GAZ's financial results for 2008 were "reasonable," Deripaska said, declining to comment further. Talks on restructuring 45 billion rubles ($1.3 billion) of debts should be completed this month before price terms with suppliers are renegotiated, he said.

GAZ is operating at 30 percent of capacity, and demand for commercial vehicles, its biggest market, has plummeted 70 percent since last summer, Deripaska said. The Nizhny Novgorod-based maker bought a stake in Canada's Magna International in May 2007 before ceding the shares to banks in October on rising debt repayments.

"Our situation is different from America: They have a rudimentary lack of demand" because the folk can put off purchases of new models for a few years, said Deripaska. "We need the new cars, the new roads."

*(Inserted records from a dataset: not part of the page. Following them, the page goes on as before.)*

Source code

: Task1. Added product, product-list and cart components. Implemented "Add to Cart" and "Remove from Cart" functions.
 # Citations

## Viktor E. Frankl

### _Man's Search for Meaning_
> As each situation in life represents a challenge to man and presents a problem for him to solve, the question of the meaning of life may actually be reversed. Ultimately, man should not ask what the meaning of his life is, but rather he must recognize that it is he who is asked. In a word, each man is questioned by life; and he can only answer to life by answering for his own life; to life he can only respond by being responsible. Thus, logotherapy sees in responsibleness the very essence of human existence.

The company aims to roll out a new product range within six months, focusing partly on clients in agriculture with the new $6,000 GAZel-Farmer light commercial vehicle.

"We still see demand in this segment, but the price will play an important role," Deripaska said. "Prices are returning to 2003 levels. It may be a concurrence, but that's when the stimulated consumer boom started."

The carmaker also plans to retain the license to produce the Maxus van, which is also assembled in Britain by unit LDV. Deripaska, who is seeking a buyer for LDV, said he expected to bring in "a couple of new partners who will develop the product with us."

"Competition will be fierce and bloody," he said. Still, GAZ, which started formation at its main factory in 1932, will not go bankrupt "under any condition."